読みなおす一冊

u09042007-10-03

朝日新聞学芸部


手塚治虫 「銀河鉄道の夜

 あえて日記というのは、主人公のジョバンニが実は狂言まわしで、性格的にも描写的にもカムパネルラが賢治自身とおもわれるからである。気が弱くて友情にあつく、ちょっと分別くさく、少女に好意を持ち、水に溺れて死んで行くカムパネルラは、おそらく賢治自身の過去と未来の姿であり、だからこそ、この作品が死の匂いの立ち込める印象に支配され、それが異様な感動をおこさせるのだ。
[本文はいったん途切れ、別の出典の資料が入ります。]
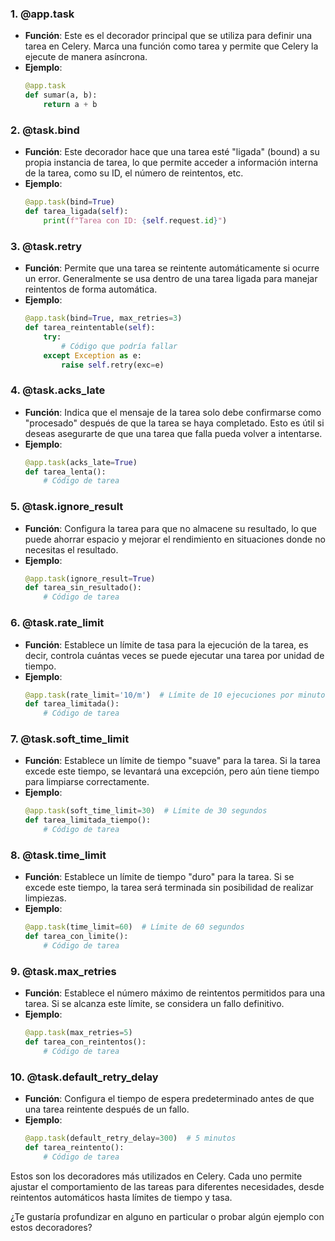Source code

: 
### 1. **@app.task**
   - **Función**: Este es el decorador principal que se utiliza para definir una tarea en Celery. Marca una función como tarea y permite que Celery la ejecute de manera asíncrona.
   - **Ejemplo**:
     ```python
     @app.task
     def sumar(a, b):
         return a + b
     ```

### 2. **@task.bind**
   - **Función**: Este decorador hace que una tarea esté "ligada" (bound) a su propia instancia de tarea, lo que permite acceder a información interna de la tarea, como su ID, el número de reintentos, etc.
   - **Ejemplo**:
     ```python
     @app.task(bind=True)
     def tarea_ligada(self):
         print(f"Tarea con ID: {self.request.id}")
     ```

### 3. **@task.retry**
   - **Función**: Permite que una tarea se reintente automáticamente si ocurre un error. Generalmente se usa dentro de una tarea ligada para manejar reintentos de forma automática.
   - **Ejemplo**:
     ```python
     @app.task(bind=True, max_retries=3)
     def tarea_reintentable(self):
         try:
             # Código que podría fallar
         except Exception as e:
             raise self.retry(exc=e)
     ```

### 4. **@task.acks_late**
   - **Función**: Indica que el mensaje de la tarea solo debe confirmarse como "procesado" después de que la tarea se haya completado. Esto es útil si deseas asegurarte de que una tarea que falla pueda volver a intentarse.
   - **Ejemplo**:
     ```python
     @app.task(acks_late=True)
     def tarea_lenta():
         # Código de tarea
     ```

### 5. **@task.ignore_result**
   - **Función**: Configura la tarea para que no almacene su resultado, lo que puede ahorrar espacio y mejorar el rendimiento en situaciones donde no necesitas el resultado.
   - **Ejemplo**:
     ```python
     @app.task(ignore_result=True)
     def tarea_sin_resultado():
         # Código de tarea
     ```

### 6. **@task.rate_limit**
   - **Función**: Establece un límite de tasa para la ejecución de la tarea, es decir, controla cuántas veces se puede ejecutar una tarea por unidad de tiempo.
   - **Ejemplo**:
     ```python
     @app.task(rate_limit='10/m')  # Límite de 10 ejecuciones por minuto
     def tarea_limitada():
         # Código de tarea
     ```

### 7. **@task.soft_time_limit**
   - **Función**: Establece un límite de tiempo "suave" para la tarea. Si la tarea excede este tiempo, se levantará una excepción, pero aún tiene tiempo para limpiarse correctamente.
   - **Ejemplo**:
     ```python
     @app.task(soft_time_limit=30)  # Límite de 30 segundos
     def tarea_limitada_tiempo():
         # Código de tarea
     ```

### 8. **@task.time_limit**
   - **Función**: Establece un límite de tiempo "duro" para la tarea. Si se excede este tiempo, la tarea será terminada sin posibilidad de realizar limpiezas.
   - **Ejemplo**:
     ```python
     @app.task(time_limit=60)  # Límite de 60 segundos
     def tarea_con_limite():
         # Código de tarea
     ```

### 9. **@task.max_retries**
   - **Función**: Establece el número máximo de reintentos permitidos para una tarea. Si se alcanza este límite, se considera un fallo definitivo.
   - **Ejemplo**:
     ```python
     @app.task(max_retries=5)
     def tarea_con_reintentos():
         # Código de tarea
     ```

### 10. **@task.default_retry_delay**
   - **Función**: Configura el tiempo de espera predeterminado antes de que una tarea reintente después de un fallo.
   - **Ejemplo**:
     ```python
     @app.task(default_retry_delay=300)  # 5 minutos
     def tarea_reintento():
         # Código de tarea
     ```

Estos son los decoradores más utilizados en Celery. Cada uno permite ajustar el comportamiento de las tareas para diferentes necesidades, desde reintentos automáticos hasta límites de tiempo y tasa.

¿Te gustaría profundizar en alguno en particular o probar algún ejemplo con estos decoradores?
そして、タイタニック号の遭難事故をおもわせる青年の述懐や死んで燃える火となるサソリのエピソードは、死に魅せられた賢治が日記のすみに書き込んだ覚え書きにあたるものではなかろうか。

澤地久枝 「アンネの日記

 アンネの日記は一九四四年八月一日の火曜日に終わっている。「自分はこういう人間になりたい、こういう人間になれると想像をめぐらしながら、そういう人間になる方法を、絶えず思案しています。アンネより」と書いた三日後、一階倉庫の雇い主の密告により、ドイツ秘密警察の男たちがかくれ家に踏み込んできた。

曾野綾子 「夜と霧」

 いわばこの本は、人間の弱さに対して目を開かせ、その結果、自分が十分に人並みな利己主義者であると認識することで、私の心に悲しみに溢れた解放感を残し、他人の弱さに出会った時は、それを自分の卑怯さと並列して考えねばならない、というもっとも大事な基本的な姿勢を私に植え付けたのである。

上野瞭 「さすらいのジェニー」

 物語は、ボス猫デンプシーとの死闘の結果、ピーターが人間として「再生」するところで終わるのだが、この物語の与える感銘は、人間の「内なる成長」に伴う哀歓をみごとに描きだしている点である。
 人は、さまざまな葛藤の中で、みずからを知り、生きる意味を確かめていく。ギャリコはそれを、猫たちの姿で示した。ひたすら眠る猫も、捨てたものじゃないということである。

河合隼雄 「グリム童話集」

 それは、昔話がいかに荒唐無稽に見えながらも、人間の心の成長の過程を深い層で把握したことが描かれているのだ、という認識である。魔女を殺すヘンゼルとグレーテル、「カエルの王様」のお話で、カエルを壁に投げつける姫、これらはその年齢における成長に必要な課題に立ち向かう人間の姿を、見事に描き出しているのである。

高橋康也 「不思議の国のアリス

 では、物語について考えたり読んだりするのはだれか。アリスくらいの娘をもつ親、キャロルや児童文学に興味のある人、などと答えることもできますが、もっと広くいって、こう考えられるでしょう 「不思議なもの」に驚きと不安と喜びを感じる童心をなお生き生きと保ちながら、同時にそれを相対化・論理化したいという気持ちをもっている人。

北杜夫 「星の王子様」

 しかし、彼が飛ぶ夜空には星々がきらめき、下方には明かりが点々としていた。人間たちが点す明かりである。そうした多くの体験から、人間は個々のはかない存在ではあるが、その連帯によって尊厳にもなり得るという信念が確実に彼の胸に刻まれたにちがいない。彼は幾つかの緊迫した小説を書いた。それは人間の意識が目ざめたときに抱ける夢、意志、行動、責任、愛というようなものである。そして、ほとんど最後に『星の王子さま』を書き残した。それゆえ、彼の人生を凝縮した冴えたものとなった。

う〜ん、ひさしぶりに読み応えのある文章に出会えた。
この本で、さらさらといろいろな人の文と接するうちに、自然と自分が好きな"文体"というやつがわかった。